Chris Mosier, a triathlete who was the first transgender member of America’s national athletics team, has criticised the increasing hostility towards trans sportspeople and called for greater LGBTQ+ inclusion. Mosier, who has also been credited with encouraging the International Olympic Committee to change its policy on trans athletes, spoke to CBS News about his struggles as a trans man in the sporting world: “Doing an ironman race [a long-distance triathlon] is nothing compared to me just existing in the world and some of the pain and the hurt that I had felt up to that point in identifying as trans and having interactions with the world.”
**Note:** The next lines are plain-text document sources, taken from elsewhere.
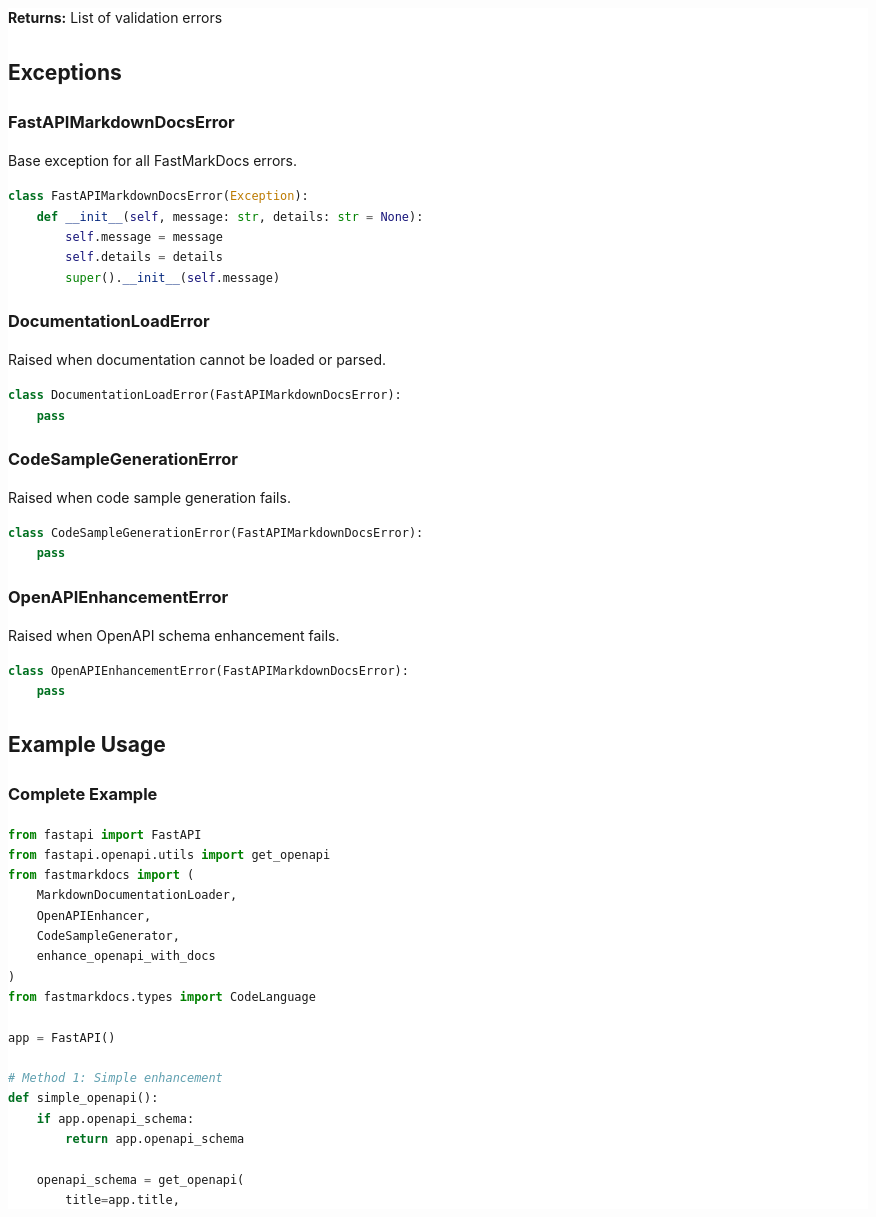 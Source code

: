 **Returns:** List of validation errors

## Exceptions

### FastAPIMarkdownDocsError

Base exception for all FastMarkDocs errors.

```python
class FastAPIMarkdownDocsError(Exception):
    def __init__(self, message: str, details: str = None):
        self.message = message
        self.details = details
        super().__init__(self.message)
```

### DocumentationLoadError

Raised when documentation cannot be loaded or parsed.

```python
class DocumentationLoadError(FastAPIMarkdownDocsError):
    pass
```

### CodeSampleGenerationError

Raised when code sample generation fails.

```python
class CodeSampleGenerationError(FastAPIMarkdownDocsError):
    pass
```

### OpenAPIEnhancementError

Raised when OpenAPI schema enhancement fails.

```python
class OpenAPIEnhancementError(FastAPIMarkdownDocsError):
    pass
```

## Example Usage

### Complete Example

```python
from fastapi import FastAPI
from fastapi.openapi.utils import get_openapi
from fastmarkdocs import (
    MarkdownDocumentationLoader,
    OpenAPIEnhancer,
    CodeSampleGenerator,
    enhance_openapi_with_docs
)
from fastmarkdocs.types import CodeLanguage

app = FastAPI()

# Method 1: Simple enhancement
def simple_openapi():
    if app.openapi_schema:
        return app.openapi_schema
    
    openapi_schema = get_openapi(
        title=app.title,
```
He said many people who make inappropriate comments about trans people “lack a basic knowledge and information about what it means to be transgender, about how to talk about identity.” He also highlighted the increasing barriers to trans athletes participating in sports: “States across the country are proposing bills that would ban transgender high school student athletes from participating in sports in the gender with which they identify. There are national sport governing bodies across the globe that are outright banning the participation of transgender athletes. And we know that just socially, there are so many barriers for our participation and acceptance.”
According to GLSEN, an advocacy organisation for LGBTQ+ youth, only 16 US states have friendly policies for trans, non-binary and gender diverse student athletes, with a futher 11 states having discriminatory policies. Recently, Utah Republican senator, Mike Lee, has launched an attack on trans youth playing sports alongside other children, saying trans people participate in sport “in a deliberate, sadistic effort to harm girls and women”.
Mosier hopes by sharing his story, he can encourage greater LGBTQ+ inclusion in sports, particularly for gender diverse community: “I think that sport is a vehicle for social change and if we can make change in or sports teams, in our sports leagues, in our community sports clubs, that change can ripple out into the rest of our communities.”